О виражах, станках и желаниях
Обо мне часто пишут, что я играл в РАМТе, в МХТ. Но давайте уточним сразу: в МХТ ролей у меня не было! Точнее, так: я там, студентом, выходил на сцену в массовых сценах в спектакле «Кабала святош». И все. Точно так же я принимал участие в массовых сценах «Ромео и Джульетте» в Театре имени Пушкина. Все это было так называемой игровой практикой. А вот РАМТ – да. Я поступил в него, отслужил в нем четыре сезона, а потом взял и уволился – точнее, перешел на разовый контракт. Несколько лет доигрывал постановки с моим участием, а затем вовсе перестал работать театральным актером.
Что меня подвигло на такие жизненные виражи? Было много разных обстоятельств. Но главным, наверное, оказалась усталость. Мой багаж, накопленный за время учебы в институте, мое желание играть и быть на сцене, какое-то количество внутреннего материала, которым хотелось делиться со зрителем, темы, о которых хотелось говорить, – все это подошло к концу, исчерпалось. А новых впечатлений у меня не было, как не было и возможности их насобирать – я был очень плотно занят в театре, и времени не оставалось ни на что. Моя жизнь стала напоминать мне этакую фабрику, на которой я постоянно находился у станка. И в какой-то момент этот процесс просто перестал приносить мне удовольствие.

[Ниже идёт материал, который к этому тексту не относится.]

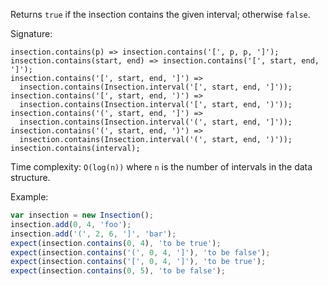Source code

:Returns `true` if the insection contains the given interval; otherwise `false`.

Signature:

```js#evaluate:false
insection.contains(p) => insection.contains('[', p, p, ']');
insection.contains(start, end) => insection.contains('[', start, end, ']');
insection.contains('[', start, end, ']') =>
  insection.contains(Insection.interval('[', start, end, ']'));
insection.contains('[', start, end, ')') =>
  insection.contains(Insection.interval('[', start, end, ')'));
insection.contains('(', start, end, ']') =>
  insection.contains(Insection.interval('(', start, end, ']'));
insection.contains('(', start, end, ')') =>
  insection.contains(Insection.interval('(', start, end, ')'));
insection.contains(interval);
```

Time complexity: `O(log(n))` where `n` is the number of intervals in the
data structure.

Example:

```js
var insection = new Insection();
insection.add(0, 4, 'foo');
insection.add('(', 2, 6, ']', 'bar');
expect(insection.contains(0, 4), 'to be true');
expect(insection.contains('(', 0, 4, ']'), 'to be false');
expect(insection.contains('[', 0, 4, ']'), 'to be true');
expect(insection.contains(0, 5), 'to be false');
```
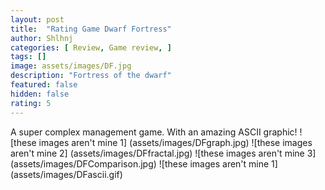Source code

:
 ```yaml
---
layout: post
title:  "Rating Game Dwarf Fortress"
author: Shlhnj
categories: [ Review, Game review, ]
tags: []
image: assets/images/DF.jpg
description: "Fortress of the dwarf"
featured: false
hidden: false
rating: 5
---
```


A super complex management game. With an amazing ASCII graphic! 
![these images aren't mine 1] (assets/images/DFgraph.jpg)
![these images aren't mine 2] (assets/images/DFfractal.jpg)
![these images aren't mine 3] (assets/images/DFComparison.jpg)
![these images aren't mine 1] (assets/images/DFascii.gif)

Игра из праздника превратилась в рутину. В голове была только одна мысль: скорей бы закончился спектакль и я поехал домой. А в театре так нельзя… Только пару лет назад я вдруг понял, что наотдыхался и снова хочу на сцену.
О среднем возрасте, стендапе и ушедшей жене
Пару лет назад я снова вышел на сцену. В Центре имени Мейерхольда я сыграл в спектакле «Средний возраст», идея которого принадлежит моему товарищу Сергею Щедрину. Именно ему пришла в голову идея проанализировать пьесы Людмилы Петрушевской. Он придумал постановку, в которой предложил участвовать и мне, причем и как актеру, и как режиссеру. Мы взяли две пьесы Людмилы Стефановны – женскую и мужскую: «Чинзано» и «День рождения Смирновой». Назвали все это «Средний возраст», который я и мои однокурсники и играли в двух залах, разделив публику по гендерному признаку.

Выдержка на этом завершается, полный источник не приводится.